Search code examples
pythonpython-itertoolstee

tee() function from itertools library


Here is an simple example that gets min, max, and avg values from a list. The two functions below have same result. I want to know the difference between these two functions. And why use itertools.tee()? What advantage does it provide?

from statistics import median
from itertools import tee

purchases = [1, 2, 3, 4, 5]

def process_purchases(purchases):
    min_, max_, avg = tee(purchases, 3)
    return min(min_), max(max_), median(avg)

def _process_purchases(purchases):
    return min(purchases), max(purchases), median(purchases)

def main():
    stats = process_purchases(purchases=purchases)
    print("Result:", stats)
    stats = _process_purchases(purchases=purchases)
    print("Result:", stats)

if __name__ == '__main__':
    main()

Solution

  • Iterators can only be iterated once in python. After that they are "exhausted" and don't return more values.

    You can see this in functions like map(), zip(), filter() and many others:

    purchases = [1, 2, 3, 4, 5]
    
    double = map(lambda n: n*2, purchases)
    
    print(list(double))
    # [2, 4, 6, 8, 10]
    
    print(list(double))
    # [] <-- can't use it twice
    

    You can see the difference between your two functions if you pass them an iterator, such as the return value from map(). In this case _process_purchases() fails because min() exhausts the iterator and leaves no values for max() and median().

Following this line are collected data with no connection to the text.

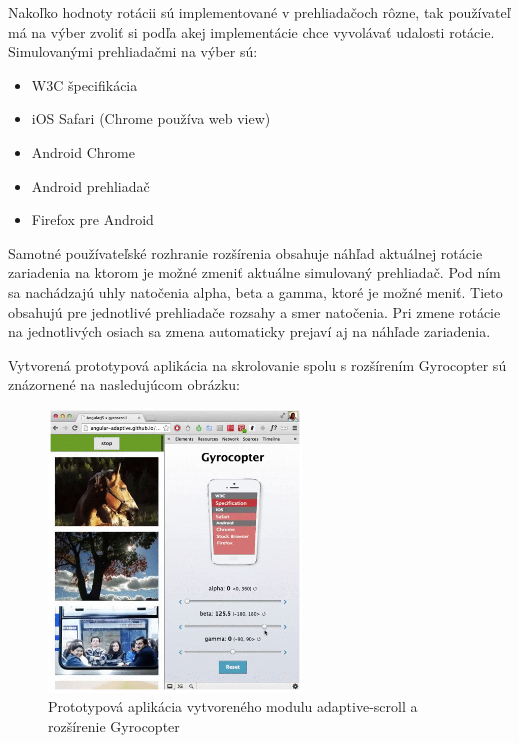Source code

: Nakoľko hodnoty rotácii sú implementované v prehliadačoch rôzne, tak používateľ má na výber zvoliť si podľa akej implementácie chce vyvolávať udalosti rotácie. Simulovanými prehliadačmi na výber sú:

\begin{itemize}
  \item W3C špecifikácia
  \item iOS Safari (Chrome používa web view)
  \item Android Chrome
  \item Android prehliadač
  \item Firefox pre Android
\end{itemize}

Samotné používateľské rozhranie rozšírenia obsahuje náhľad aktuálnej rotácie zariadenia na ktorom je možné zmeniť aktuálne simulovaný prehliadač. Pod ním sa nachádzajú uhly natočenia alpha, beta a gamma, ktoré je možné meniť. Tieto obsahujú pre jednotlivé prehliadače rozsahy a smer natočenia. Pri zmene rotácie na jednotlivých osiach sa zmena automaticky prejaví aj na náhľade zariadenia. 

\newpage
Vytvorená prototypová aplikácia na skrolovanie spolu s rozšírením Gyrocopter sú znázornené na nasledujúcom obrázku:

\begin{figure}[H]
  \centering
  \includegraphics[width=0.6\textwidth]{img/adaptivescroll.png}
  \caption[Prototypová aplikácia vytvoreného modulu adaptive-scroll a rozšírenie Gyrocopter]{
    Prototypová aplikácia vytvoreného modulu adaptive-scroll a rozšírenie Gyrocopter}
  \label{fig: adaptivescroll}
\end{figure}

    tee() takes an iterator and gives you two or more, allowing you to use the iterator passed into the function more than once:

    from itertools import tee
    from statistics import median
    
    purchases = [1, 2, 3, 4, 5]
    
    def process_purchases(purchases):
        min_, max_, avg = tee(purchases, 3)
        return min(min_), max(max_), median(avg)
    
    
    def _process_purchases(purchases):
        return min(purchases), max(purchases), median(purchases)
    
    double = map(lambda n: n*2, purchases)
    _process_purchases(double)
    # ValueError: max() arg is an empty sequence
    
    double = map(lambda n: n*2, purchases)
    process_purchases(double)
    # (2, 10, 6)